#### EXERCISE REQUIREMENTS:
Leave out the pictures and restate every entry word for word.

INPUT: Begin

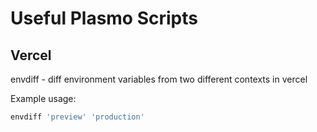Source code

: # Useful Plasmo Scripts

## Vercel

envdiff - diff environment variables from two different contexts in vercel

Example usage:

```bash
envdiff 'preview' 'production'
```
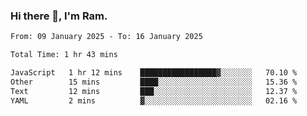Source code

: ### Hi there 👋, I'm Ram.

<!--START_SECTION:waka-->

```txt
From: 09 January 2025 - To: 16 January 2025

Total Time: 1 hr 43 mins

JavaScript   1 hr 12 mins    █████████████████▓░░░░░░░   70.10 %
Other        15 mins         ████░░░░░░░░░░░░░░░░░░░░░   15.36 %
Text         12 mins         ███░░░░░░░░░░░░░░░░░░░░░░   12.37 %
YAML         2 mins          ▓░░░░░░░░░░░░░░░░░░░░░░░░   02.16 %
```

<!--END_SECTION:waka-->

INPUT: End

#### ANSWER SPACE:
Source code

: # Useful Plasmo Scripts

## Vercel

envdiff - diff environment variables from two different contexts in vercel

Example usage:

```bash
envdiff 'preview' 'production'
```
Source code

: ### Hi there 👋, I'm Ram.

<!--START_SECTION:waka-->

```txt
From: 09 January 2025 - To: 16 January 2025

Total Time: 1 hr 43 mins

JavaScript   1 hr 12 mins    █████████████████▓░░░░░░░   70.10 %
Other        15 mins         ████░░░░░░░░░░░░░░░░░░░░░   15.36 %
Text         12 mins         ███░░░░░░░░░░░░░░░░░░░░░░   12.37 %
YAML         2 mins          ▓░░░░░░░░░░░░░░░░░░░░░░░░   02.16 %
```

<!--END_SECTION:waka-->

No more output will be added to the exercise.